BTW, Khronos really should be ashamed of themselves for even calling WebGL a specification. It barely specifies anything; it's just a bunch of references to other specifications, which makes finding the effects of anything exceedingly difficult.



回答4:

I tried Arjans solution, but it returned invalid values for 0, 1, 2, 4. There was a bug with the packing of the exponent, which i changed so the exp takes one 8bit float and the sign is packed with the mantissa:

//unpack a 32bit float from 4 8bit, [0;1] clamped floats
float unpackFloat4( vec4 _packed)
{
    vec4 rgba = 255.0 * _packed;
    float sign =  step(-128.0, -rgba[1]) * 2.0 - 1.0;
    float exponent = rgba[0] - 127.0;    
    if (abs(exponent + 127.0) < 0.001)
        return 0.0;           
    float mantissa =  mod(rgba[1], 128.0) * 65536.0 + rgba[2] * 256.0 + rgba[3] + (0x800000);
    return sign *  exp2(exponent-23.0) * mantissa ;     


}

//pack a 32bit float into 4 8bit, [0;1] clamped floats
vec4 packFloat(float f) 
{
    float F = abs(f); 
    if(F == 0.0)
    {
        return  vec4(0,0,0,0);
    }
    float Sign =  step(0.0, -f);
    float Exponent = floor( log2(F)); 

    float Mantissa = F/ exp2(Exponent); 
    //std::cout << "  sign: " << Sign << ", exponent: " << Exponent << ", mantissa: " << Mantissa << std::endl;
    //denormalized values if all exponent bits are zero
    if(Mantissa < 1.0)
        Exponent -= 1;      

    Exponent +=  127;

    vec4 rgba;
    rgba[0] = Exponent;
    rgba[1] = 128.0 * Sign +  mod(floor(Mantissa * float(128.0)),128.0);
    rgba[2] = floor( mod(floor(Mantissa* exp2(float(23.0 - 8.0))), exp2(8.0)));
    rgba[3] = floor( exp2(23.0)* mod(Mantissa, exp2(-15.0)));
    return (1 / 255.0) * rgba;
}


回答5:

You won't be able to just interpret the 4 unsigned bytes as the bits of a float value (which I assume you want) in a shader (at least not in GLES or WebGL, I think).
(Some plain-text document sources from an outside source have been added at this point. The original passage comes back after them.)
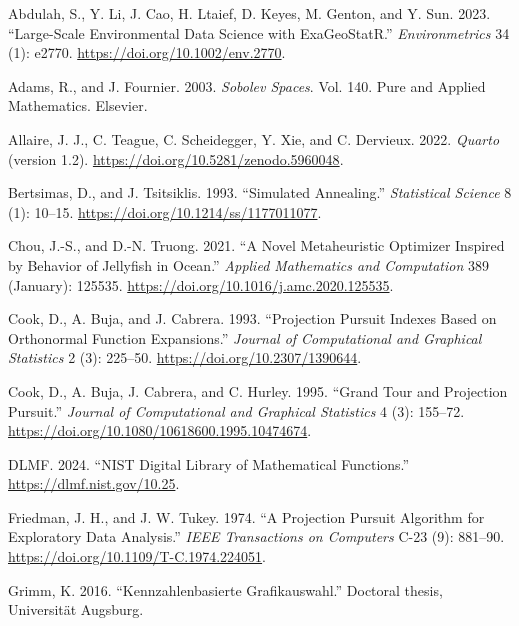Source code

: \documentclass[
  12pt,
]{interact}
\newlength{\cslhangindent}
\newenvironment{CSLReferences}[2] %
 {\begin{list}{}{%
  \setlength{\itemindent}{0pt}
  \setlength{\leftmargin}{0pt}
  \setlength{\parsep}{0pt}
  \ifodd #1
   \setlength{\leftmargin}{\cslhangindent}
   \setlength{\itemindent}{-1\cslhangindent}
  \fi
  \setlength{\itemsep}{#2\baselineskip}}}
 {\end{list}}
\theoremstyle{plain}
\begin{document}
\label{refs}
\begin{CSLReferences}{1}{0}
Abdulah, S., Y. Li, J. Cao, H. Ltaief, D. Keyes, M. Genton, and Y. Sun.
2023. {``Large-Scale Environmental Data Science with {ExaGeoStatR}.''}
\emph{Environmetrics} 34 (1): e2770.
\url{https://doi.org/10.1002/env.2770}.

Adams, R., and J. Fournier. 2003. \emph{Sobolev Spaces}. Vol. 140. Pure
and Applied Mathematics. Elsevier.

Allaire, J. J., C. Teague, C. Scheidegger, Y. Xie, and C. Dervieux.
2022. \emph{{Quarto}} (version 1.2).
\url{https://doi.org/10.5281/zenodo.5960048}.

Bertsimas, D., and J. Tsitsiklis. 1993. {``Simulated Annealing.''}
\emph{Statistical Science} 8 (1): 10--15.
\url{https://doi.org/10.1214/ss/1177011077}.

Chou, J.-S., and D.-N. Truong. 2021. {``A Novel Metaheuristic Optimizer
Inspired by Behavior of Jellyfish in Ocean.''} \emph{Applied Mathematics
and Computation} 389 (January): 125535.
\url{https://doi.org/10.1016/j.amc.2020.125535}.

Cook, D., A. Buja, and J. Cabrera. 1993. {``Projection Pursuit Indexes
Based on Orthonormal Function Expansions.''} \emph{Journal of
Computational and Graphical Statistics} 2 (3): 225--50.
\url{https://doi.org/10.2307/1390644}.

Cook, D., A. Buja, J. Cabrera, and C. Hurley. 1995. {``Grand Tour and
Projection Pursuit.''} \emph{Journal of Computational and Graphical
Statistics} 4 (3): 155--72.
\url{https://doi.org/10.1080/10618600.1995.10474674}.

DLMF. 2024. {``{NIST Digital Library of Mathematical Functions}.''}
\url{https://dlmf.nist.gov/10.25}.

Friedman, J. H., and J. W. Tukey. 1974. {``A Projection Pursuit
Algorithm for Exploratory Data Analysis.''} \emph{IEEE Transactions on
Computers} C-23 (9): 881--90.
\url{https://doi.org/10.1109/T-C.1974.224051}.

Grimm, K. 2016. {``Kennzahlenbasierte Grafikauswahl.''} Doctoral thesis,
Universität Augsburg.


\end{CSLReferences}
\end{document}
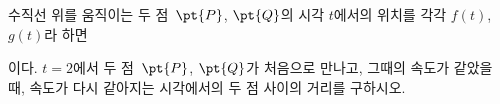 수직선 위를 움직이는 두 점~$\pt{P}$, $\pt{Q}$의 시각 $t$에서의 위치를 각각 $f(t)$, $g(t)$라 하면\par\smallskip{}\par\smallskip\noindent 이다. $t=2$에서 두 점~$\pt{P}$, $\pt{Q}$가 처음으로 만나고, 그때의 속도가 같았을 때, 속도가 다시 같아지는 시각에서의 두 점 사이의 거리를 구하시오. 
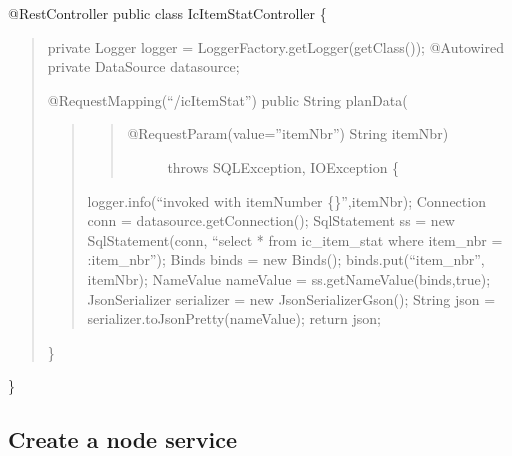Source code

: \documentclass[letterpaper,10pt,english]{sphinxmanual}
\begin{document}
@RestController
public class IcItemStatController \{
\begin{quote}

private Logger logger = LoggerFactory.getLogger(getClass());
@Autowired
private DataSource datasource;

@RequestMapping(“/icItemStat”)
public String  planData(
\begin{quote}
\begin{quote}
\begin{description}
\item[{@RequestParam(value=”itemNbr”) String itemNbr)}] \leavevmode
throws SQLException, IOException \{

\end{description}
\end{quote}

logger.info(“invoked with itemNumber \{\}”,itemNbr);
Connection conn = datasource.getConnection();
SqlStatement ss = new SqlStatement(conn, “select * from ic\_item\_stat where item\_nbr = :item\_nbr”);
Binds binds = new Binds();
binds.put(“item\_nbr”, itemNbr);
NameValue nameValue = ss.getNameValue(binds,true);
JsonSerializer serializer = new JsonSerializerGson();
String json = serializer.toJsonPretty(nameValue);
return json;
\end{quote}

\}
\end{quote}

\}


\subsection{Create a node service}
\label{\detokenize{IcItemStat:create-a-node-service}}
\begin{sphinxVerbatim}[commandchars=\\\{\}]
     
     
 \PYG{p}{[}\PYG{p}{]} 
      \PYG{p}{[}\PYG{p}{]}    
\end{sphinxVerbatim}
\end{document}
What you can do is not store the float's bit representation in the 4 ubytes, but the bits of the mantissa (or the fixed point representation). For this you need to know the approximate range of the floats (I'll assume [0,1] here for simplicity, otherwise you have to scale differently, of course):

r = clamp(int(2^8 * f), 0, 255);
g = clamp(int(2^16 * f), 0, 255);
b = clamp(int(2^24 * f), 0, 255);     //only have 24 bits of precision anyway

Of course you can also work directly with the mantissa bits. And then in the shader you can just reconstruct it that way, using the fact that the components of the vec4 are all in [0,1]:

f = (v.r) + (v.g / 2^8) + (v.b / 2^16);

Although I'm not sure if this will result in the exact same value, the powers of two should help a bit there.